Personally I don't relate to how much reverence they're given as it is. The LotR books haven't aged well. The fantasy genre has evolved, and I daresay...improved over the past sixty years those those books were published. I enjoyed Fellowship well enough, but the Two Towers bored me. It was like 100 pages of interesting things happening and 300 pages of people walking.
Return of the King was more annoying, though, in that the dramatic final confrontation occurs about halfway through, and the rest of the book is a fight against the ultimate bad guy's junior partner and some chump back at the Shire.
This. The way he was killed off in the movie was an improvement over the original.
The problem with all of these quotes is that they're assuming Tolkien wrote purely for entertainment value, and that anything that enhanced your entertainment is an improvement, thus not disrespectful.

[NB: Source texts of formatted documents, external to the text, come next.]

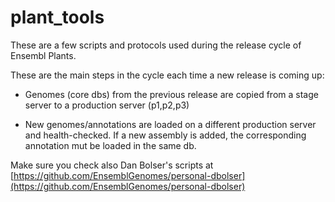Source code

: # plant_tools

These are a few scripts and protocols used during the release cycle of Ensembl Plants.

These are the main steps in the cycle each time a new release is coming up:

* Genomes (core dbs) from the previous release are copied from a stage server to a production server (p1,p2,p3)

* New genomes/annotations are loaded on a different production server and health-checked. If a new assembly is added, the corresponding annotation mut be loaded in the same db.


Make sure you check also Dan Bolser's scripts at 
[https://github.com/EnsemblGenomes/personal-dbolser](https://github.com/EnsemblGenomes/personal-dbolser)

1. Tolkien was very old-fashioned and wrote from a much slower paced cultural perspective. I find conversion of his writing style to that of a pop culture action flick for the sake of mass audience appeal to be very disrespectful.
2. Despite popular typecasting of his work as juvenile 'shining goodness vs ultimate evil' type fantasy, I find it to be full of deep, rich themes that were either ignored or completely inverted by the movies. For instance, the way Gollum dies in RotK is extremely important. It makes a very clear statement that good does not triumph over evil. Evil defeats itself by its own nature.
It gets very philosophical if you read The Silmarillion and find that on a grander scale, good and evil are equally destructive forces when they interact with each other, but their interaction is what makes the world interesting. In the creation myth, Morgoth's attempts to disrupt the song of creation are what create all the dynamics of nature that make it beautiful. Evil is the instigator of conflicts, but "Good's" equivalent responses to challenge are what result in the most destruction, beginning with Feanor who was very much an anti-hero. Most participants are people who only get dragged into the conflicts and end up choosing sides by circumstance. The fourth age of Middle-Earth is when almost all magic and wonder has left the world and the influence of past conflicts and Morgoth's lingering will diffused into the land have left all remaining morality very neutral and grey. I think it's aged extremely well, but most people who read it have been influenced first by modern pop fantasy that tries to hard to emulate it. They take one look at protagonists battling hordes of orcs and think "juvenile hero fantasy".
3. Tolkien's explicity stated goals need to be taken into consideration, also. He really didn't write for entertainment value. He was a scholar of ancient mythologies and language. He mourned that the culture of his day had no comparable mythological traditions, and so he set about writing one. His entire goal was to develop a richly detailed ancient history, with its own abstract creation myths and epic parables similar to those of Greek and Nordic lore, and he did it from a scholarly perspective, not a popular entertainment perspective. Considering he and C.S. Lewis together generated one of the two major genres of modern speculative fiction, along with most of its major staple tropes, I think succeeded in his goals in many respects and deserves some reverence for it.
That's easy to say if you didn't grow up with the books or if they weren't the first fantasy you read.
This, too. The Hobbit was the first novel I ever read, at the age of 6. Tolkien's work hasn't just been entertaining for me, but a major influence on who I am. It's quite dear to me.